The make and python based build structure referenced in the stan developer overview is replicated in the stan-math repo, so one can use the instructions there to get an idea of what commands the build system supports, like make test-headers
or runTests.py
. Be aware that these commands can take a long time, and that stan-math's continuous integration automated build system, Jenkins, is running older compilers like GCC 4.9. Therefore, new Windows related bugs may be encountered deep in the middle of the tests.
$ which python2
/usr/bin/python2
$ pacman -Ss python2 | grep installed
msys/python2 2.7.17-1 [installed]
The build system supports making and running individual tests. You may have to build Google Test first on your own if the makefile doesn't handle it automatically. Directions for this are not given here.
$ PYTHON2=python2 ./runTests.py test/unit/math/rev/core/var_test.exe
If that command doesn't work, try swapping the test script with make:
$ PYTHON2=python2 make test/unit/math/rev/core/var_test.exe
make: 'test/unit/math/rev/core/var_test.exe' is up to date.
If the test suite isn't built first, client code using numerical integration routines such as integrate_ode_bdf
may fail to link because the static libraries haven't been built yet. Obviously these files and directories would need to be added to the downstream project makefile's LDLIBS variable, or equivalent.
$ PYTHON2=python2 make lib/sundials_5.1.0/lib/libsundials_cvodes.a lib/sundials_5.1.0/lib/libsundials_idas.a lib/sundials_5.1.0/lib/libsundials_kinsol.a lib/sundials_5.1.0/lib/libsundials_nvecserial.a
make: 'lib/sundials_5.1.0/lib/libsundials_cvodes.a' is up to date.
make: 'lib/sundials_5.1.0/lib/libsundials_idas.a' is up to date.
make: 'lib/sundials_5.1.0/lib/libsundials_kinsol.a' is up to date.
make: 'lib/sundials_5.1.0/lib/libsundials_nvecserial.a' is up to date.
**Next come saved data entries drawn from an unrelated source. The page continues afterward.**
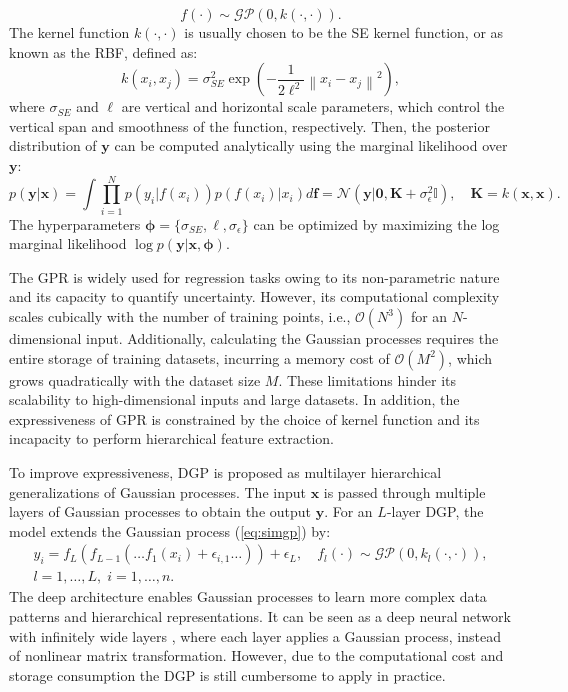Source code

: \begin{equation}
    f(\cdot) \sim \mathcal{GP}(0, k(\cdot, \cdot)).
\end{equation}
The kernel function $k(\cdot, \cdot)$ is usually chosen to be the \ac{SE} kernel function, or as known as the \ac{RBF}, defined as:
\begin{equation}
    k(x_i, x_j) = \sigma_{SE}^2\exp(-\frac{1}{2\ell^2}\left\|x_i - x_j\right\|^2),
\end{equation}
where $\sigma_{SE}$ and $\ell$ are vertical and horizontal scale parameters, which control the vertical span and smoothness of the function, respectively. Then, the posterior distribution of $\boldsymbol{y}$ can be computed analytically using the marginal likelihood over $\boldsymbol{y}$:
\begin{equation}
    p(\boldsymbol{y}|\boldsymbol{x}) = \int \prod_{i=1}^{N}p(y_i|f(x_i))p(f(x_i)|x_i)d\boldsymbol{f}=\mathcal{N}(\boldsymbol{y}|\boldsymbol{0},\boldsymbol{K}+\sigma_\epsilon^2\mathbb{I}), \quad \boldsymbol{K}=k(\boldsymbol{x}, \boldsymbol{x}).
\end{equation}
The hyperparameters $\boldsymbol{\phi}=\{\sigma_{SE}, \ell, \sigma_\epsilon\}$ can be optimized by maximizing the log marginal likelihood $\log p(\boldsymbol{y}|\boldsymbol{x}, \boldsymbol{\phi})$.

The \ac{GPR} is widely used for regression tasks owing to its non-parametric nature and its capacity to quantify uncertainty. However, its computational complexity scales cubically with the number of training points, i.e., $\mathcal{O}(N^3)$ for an $N$-dimensional input. Additionally, calculating the Gaussian processes requires the entire storage of training datasets, incurring a memory cost of $\mathcal{O}(M^2)$, which grows quadratically with the dataset size $M$. These limitations hinder its scalability to high-dimensional inputs and large datasets. In addition, the expressiveness of \ac{GPR} is constrained by the choice of kernel function and its incapacity to perform hierarchical feature extraction.

To improve expressiveness, \ac{DGP} \citep{damianou2013dgp} is proposed as multilayer hierarchical generalizations of Gaussian processes. The input $\boldsymbol{x}$ is passed through multiple layers of Gaussian processes to obtain the output $\boldsymbol{y}$. For an $L$-layer \ac{DGP}, the model extends the Gaussian process (\ref{eq:simgp}) by:
\begin{multline}
    y_i = f_{L}(f_{L-1}(\dots f_{1}(x_i)+\epsilon_{i,1}\dots)) + \epsilon_{L}, \quad f_{l}(\cdot) \sim \mathcal{GP}(0, k_l(\cdot, \cdot)), \\ l=1,\dots,L,\; i=1,\dots,n.
\end{multline}  
The deep architecture enables Gaussian processes to learn more complex data patterns and hierarchical representations. It can be seen as a deep neural network with infinitely wide layers \citep{Neal1996}, where each layer applies a Gaussian process, instead of nonlinear matrix transformation. However, due to the computational cost and storage consumption the \ac{DGP} is still cumbersome to apply in practice.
The Intel Thread Building Blocks dynamic library is also required. Note, the tbb
folder will be created during this process. Note the alternate make
executable.
$ PYTHON2=python2 mingw32-make lib/tbb/tbb.dll
Rather than using rpath
for the final executable as would be done on Linux, the author recommends just copying the tbb.dll
to the output folder of your program.